• **What to produce**: Examine each line of the data. Copy the line if it includes the word "CORRETTO".

• **Records for processing**:
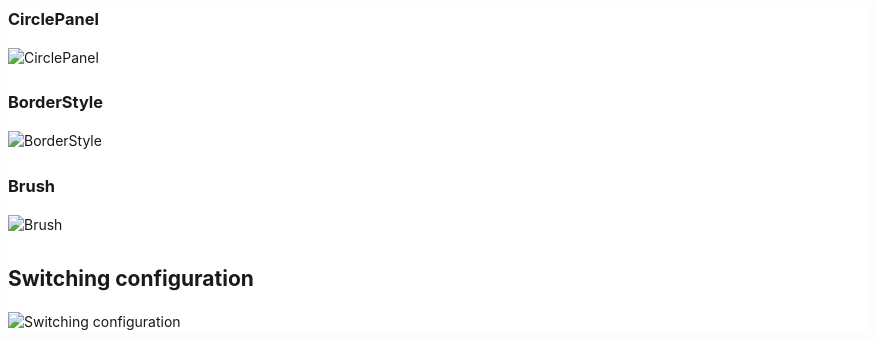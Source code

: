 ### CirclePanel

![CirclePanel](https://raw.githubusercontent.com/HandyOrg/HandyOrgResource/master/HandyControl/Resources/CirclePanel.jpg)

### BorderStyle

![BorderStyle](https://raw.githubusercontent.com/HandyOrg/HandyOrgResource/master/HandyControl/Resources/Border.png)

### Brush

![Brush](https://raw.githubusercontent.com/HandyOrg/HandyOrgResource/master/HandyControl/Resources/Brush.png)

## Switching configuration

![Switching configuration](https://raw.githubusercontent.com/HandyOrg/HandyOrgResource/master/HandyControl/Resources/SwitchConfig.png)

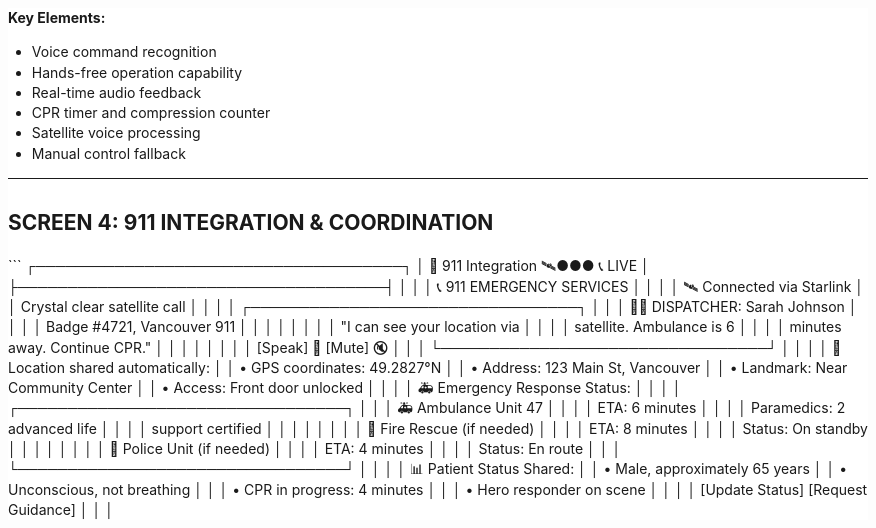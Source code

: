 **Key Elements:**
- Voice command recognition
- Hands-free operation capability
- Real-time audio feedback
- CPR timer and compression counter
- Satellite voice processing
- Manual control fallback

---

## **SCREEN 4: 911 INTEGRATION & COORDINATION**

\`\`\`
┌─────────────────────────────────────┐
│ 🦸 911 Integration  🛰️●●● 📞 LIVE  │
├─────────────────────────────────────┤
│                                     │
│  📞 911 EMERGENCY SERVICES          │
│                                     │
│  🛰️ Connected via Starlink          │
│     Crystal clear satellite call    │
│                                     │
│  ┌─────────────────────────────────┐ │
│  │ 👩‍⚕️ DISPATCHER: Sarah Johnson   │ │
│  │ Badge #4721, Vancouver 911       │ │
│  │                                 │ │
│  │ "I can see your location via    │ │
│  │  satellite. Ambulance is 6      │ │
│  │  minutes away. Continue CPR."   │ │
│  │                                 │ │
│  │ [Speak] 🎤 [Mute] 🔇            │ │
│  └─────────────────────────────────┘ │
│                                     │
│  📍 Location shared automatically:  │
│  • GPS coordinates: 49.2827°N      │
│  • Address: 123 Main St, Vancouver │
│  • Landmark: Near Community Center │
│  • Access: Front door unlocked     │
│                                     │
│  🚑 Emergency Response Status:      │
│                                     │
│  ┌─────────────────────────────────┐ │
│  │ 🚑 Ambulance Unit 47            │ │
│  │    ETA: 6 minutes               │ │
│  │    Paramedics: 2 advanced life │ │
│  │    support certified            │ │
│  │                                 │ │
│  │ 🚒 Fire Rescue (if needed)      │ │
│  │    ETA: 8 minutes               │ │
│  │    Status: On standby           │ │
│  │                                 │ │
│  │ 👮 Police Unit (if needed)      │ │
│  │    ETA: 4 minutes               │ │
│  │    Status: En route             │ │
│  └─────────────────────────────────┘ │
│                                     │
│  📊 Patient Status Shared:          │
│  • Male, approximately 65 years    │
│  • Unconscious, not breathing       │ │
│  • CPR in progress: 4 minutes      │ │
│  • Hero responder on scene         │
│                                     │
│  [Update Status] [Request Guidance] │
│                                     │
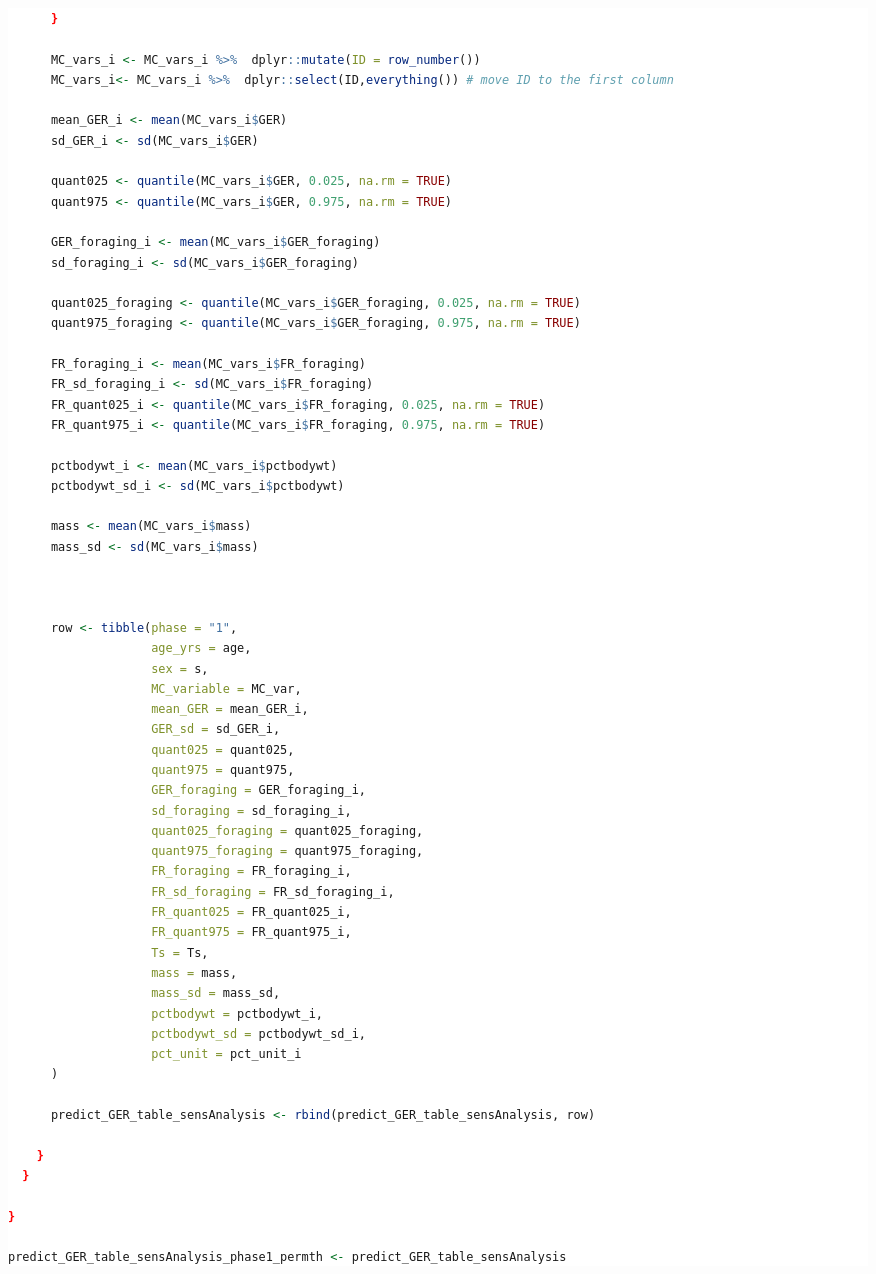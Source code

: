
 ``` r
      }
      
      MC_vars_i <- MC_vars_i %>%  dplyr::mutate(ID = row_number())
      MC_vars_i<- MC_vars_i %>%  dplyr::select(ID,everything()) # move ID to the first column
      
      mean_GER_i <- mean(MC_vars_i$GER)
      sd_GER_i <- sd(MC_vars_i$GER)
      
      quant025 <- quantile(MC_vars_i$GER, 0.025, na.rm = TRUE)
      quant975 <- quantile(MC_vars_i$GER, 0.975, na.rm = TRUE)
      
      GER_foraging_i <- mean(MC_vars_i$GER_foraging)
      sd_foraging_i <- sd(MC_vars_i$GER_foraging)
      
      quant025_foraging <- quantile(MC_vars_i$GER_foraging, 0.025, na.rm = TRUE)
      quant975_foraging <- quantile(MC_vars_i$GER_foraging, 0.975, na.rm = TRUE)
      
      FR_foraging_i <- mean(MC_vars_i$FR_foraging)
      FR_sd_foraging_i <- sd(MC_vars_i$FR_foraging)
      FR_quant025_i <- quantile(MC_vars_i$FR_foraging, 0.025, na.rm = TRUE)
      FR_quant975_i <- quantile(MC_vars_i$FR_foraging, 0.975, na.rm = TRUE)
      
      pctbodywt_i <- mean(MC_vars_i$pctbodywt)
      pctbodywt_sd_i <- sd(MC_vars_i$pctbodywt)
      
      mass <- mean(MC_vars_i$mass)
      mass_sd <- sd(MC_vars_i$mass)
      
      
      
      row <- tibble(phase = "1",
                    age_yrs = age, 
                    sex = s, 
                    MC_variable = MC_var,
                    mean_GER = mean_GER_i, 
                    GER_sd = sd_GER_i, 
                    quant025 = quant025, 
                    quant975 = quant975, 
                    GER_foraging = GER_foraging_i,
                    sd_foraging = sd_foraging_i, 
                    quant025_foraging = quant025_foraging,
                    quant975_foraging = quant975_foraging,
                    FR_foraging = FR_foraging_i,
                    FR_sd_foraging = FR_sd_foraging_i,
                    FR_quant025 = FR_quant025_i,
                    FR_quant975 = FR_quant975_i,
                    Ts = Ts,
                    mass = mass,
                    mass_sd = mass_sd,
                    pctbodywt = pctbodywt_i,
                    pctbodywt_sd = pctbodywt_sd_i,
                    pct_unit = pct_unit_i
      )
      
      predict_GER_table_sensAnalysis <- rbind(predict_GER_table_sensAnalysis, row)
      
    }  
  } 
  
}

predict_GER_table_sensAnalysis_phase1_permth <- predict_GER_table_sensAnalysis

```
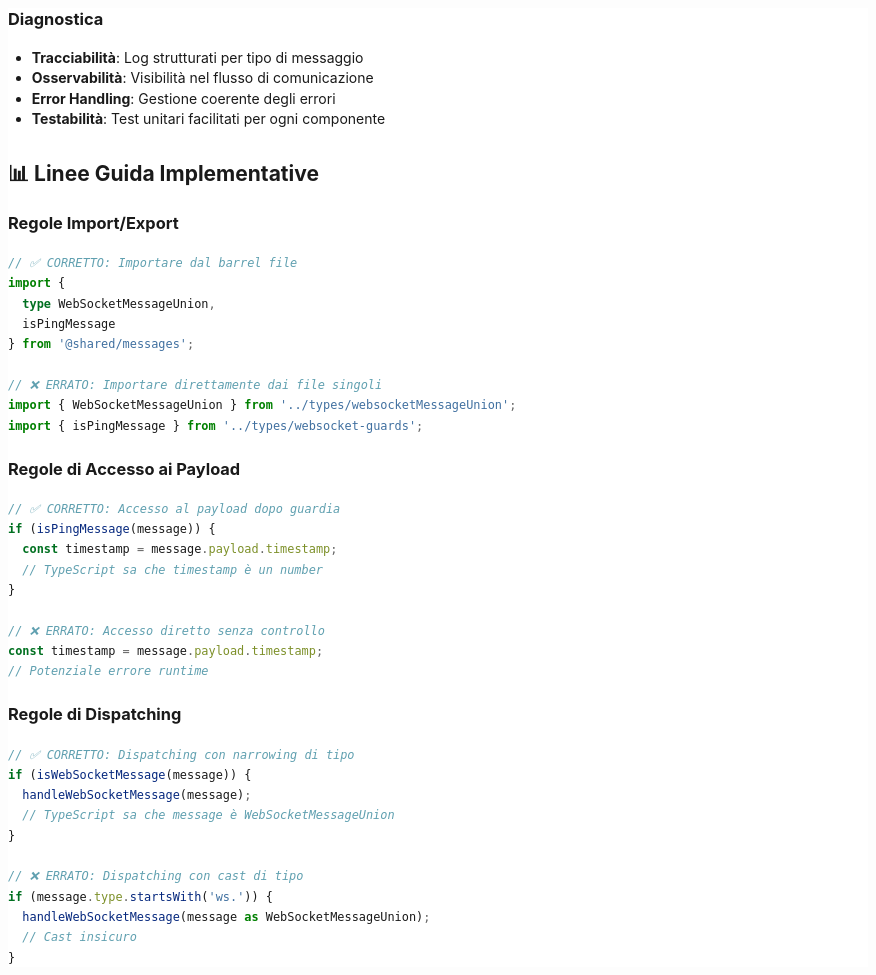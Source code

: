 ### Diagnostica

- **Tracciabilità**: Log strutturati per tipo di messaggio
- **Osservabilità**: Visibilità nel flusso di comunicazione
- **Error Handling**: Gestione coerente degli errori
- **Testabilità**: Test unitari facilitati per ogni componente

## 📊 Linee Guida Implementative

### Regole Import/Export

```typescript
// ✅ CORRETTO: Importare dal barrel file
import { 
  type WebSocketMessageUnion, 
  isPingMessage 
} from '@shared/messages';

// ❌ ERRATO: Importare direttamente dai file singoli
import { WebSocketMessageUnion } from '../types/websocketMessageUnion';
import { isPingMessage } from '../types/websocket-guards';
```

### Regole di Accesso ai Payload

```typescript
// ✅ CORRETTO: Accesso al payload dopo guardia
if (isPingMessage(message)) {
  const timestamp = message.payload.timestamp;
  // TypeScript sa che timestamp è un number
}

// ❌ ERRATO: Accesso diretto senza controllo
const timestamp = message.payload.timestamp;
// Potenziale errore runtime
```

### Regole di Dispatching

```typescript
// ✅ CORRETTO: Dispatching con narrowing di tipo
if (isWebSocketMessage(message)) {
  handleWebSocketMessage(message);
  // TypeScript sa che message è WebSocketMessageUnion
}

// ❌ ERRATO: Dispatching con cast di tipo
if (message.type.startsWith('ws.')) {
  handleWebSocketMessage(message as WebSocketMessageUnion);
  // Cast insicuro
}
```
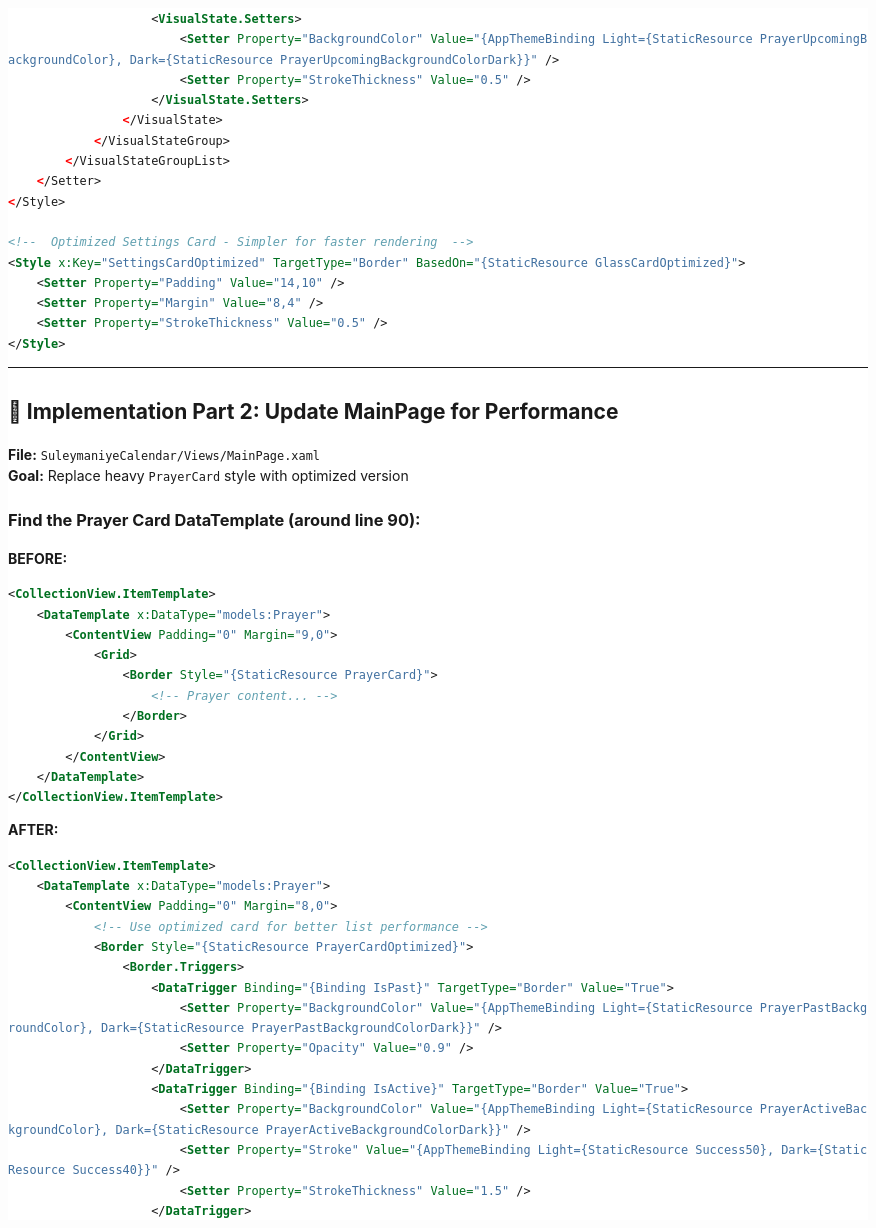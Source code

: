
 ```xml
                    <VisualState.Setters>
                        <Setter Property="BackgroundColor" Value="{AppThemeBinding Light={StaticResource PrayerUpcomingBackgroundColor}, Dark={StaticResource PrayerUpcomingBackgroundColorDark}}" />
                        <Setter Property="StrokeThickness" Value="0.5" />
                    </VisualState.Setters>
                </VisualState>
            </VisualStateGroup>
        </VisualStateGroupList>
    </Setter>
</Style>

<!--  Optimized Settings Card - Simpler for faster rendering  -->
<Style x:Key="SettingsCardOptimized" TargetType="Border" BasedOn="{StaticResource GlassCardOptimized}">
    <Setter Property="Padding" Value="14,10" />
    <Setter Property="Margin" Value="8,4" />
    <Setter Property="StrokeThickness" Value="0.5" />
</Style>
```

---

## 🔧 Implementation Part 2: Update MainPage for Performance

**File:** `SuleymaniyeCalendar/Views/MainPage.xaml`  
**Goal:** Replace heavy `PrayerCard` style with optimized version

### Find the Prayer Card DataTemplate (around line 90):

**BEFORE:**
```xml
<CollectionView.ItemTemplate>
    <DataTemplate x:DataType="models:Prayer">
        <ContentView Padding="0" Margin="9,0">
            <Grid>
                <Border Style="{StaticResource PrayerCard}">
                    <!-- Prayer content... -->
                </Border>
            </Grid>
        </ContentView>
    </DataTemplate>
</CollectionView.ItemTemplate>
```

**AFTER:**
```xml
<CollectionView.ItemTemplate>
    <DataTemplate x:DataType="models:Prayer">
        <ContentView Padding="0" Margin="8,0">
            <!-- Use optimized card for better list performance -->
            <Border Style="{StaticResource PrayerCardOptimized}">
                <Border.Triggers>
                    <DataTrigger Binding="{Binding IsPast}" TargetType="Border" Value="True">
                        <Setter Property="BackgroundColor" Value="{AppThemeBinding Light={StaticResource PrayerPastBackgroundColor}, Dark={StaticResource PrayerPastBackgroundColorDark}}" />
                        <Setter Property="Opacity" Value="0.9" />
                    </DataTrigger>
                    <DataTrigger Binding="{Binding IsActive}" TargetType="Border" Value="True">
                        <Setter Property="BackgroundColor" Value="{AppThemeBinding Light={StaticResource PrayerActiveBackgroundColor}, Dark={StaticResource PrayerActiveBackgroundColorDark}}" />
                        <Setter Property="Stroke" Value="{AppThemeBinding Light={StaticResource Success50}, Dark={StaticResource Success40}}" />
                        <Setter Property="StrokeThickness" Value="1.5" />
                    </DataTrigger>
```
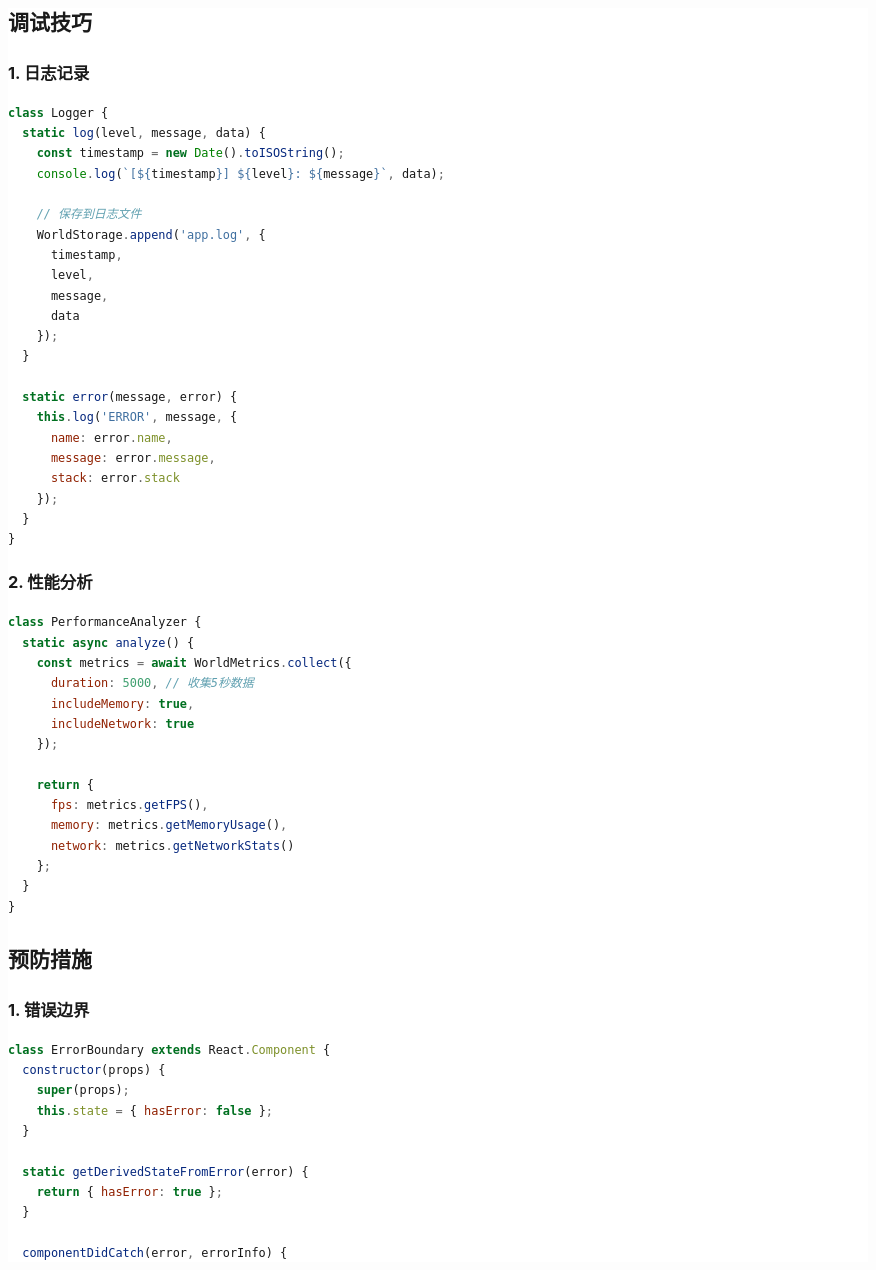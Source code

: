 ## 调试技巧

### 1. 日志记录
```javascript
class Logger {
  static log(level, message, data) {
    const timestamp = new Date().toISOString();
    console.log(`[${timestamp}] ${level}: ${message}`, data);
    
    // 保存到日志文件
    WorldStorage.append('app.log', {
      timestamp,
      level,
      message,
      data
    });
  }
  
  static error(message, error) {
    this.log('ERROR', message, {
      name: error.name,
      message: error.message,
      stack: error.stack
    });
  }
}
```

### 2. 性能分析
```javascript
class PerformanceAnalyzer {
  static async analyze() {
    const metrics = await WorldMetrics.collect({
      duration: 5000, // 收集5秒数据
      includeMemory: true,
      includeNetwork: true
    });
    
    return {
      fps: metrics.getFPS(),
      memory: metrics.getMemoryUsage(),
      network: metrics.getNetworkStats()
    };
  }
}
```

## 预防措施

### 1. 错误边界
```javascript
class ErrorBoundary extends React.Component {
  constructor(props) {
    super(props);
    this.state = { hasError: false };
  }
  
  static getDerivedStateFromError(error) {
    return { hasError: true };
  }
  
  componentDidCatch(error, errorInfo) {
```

• **Output of the task**:
// ✅ CORRETTO: Importare dal barrel file
// ✅ CORRETTO: Accesso al payload dopo guardia
// ✅ CORRETTO: Dispatching con narrowing di tipo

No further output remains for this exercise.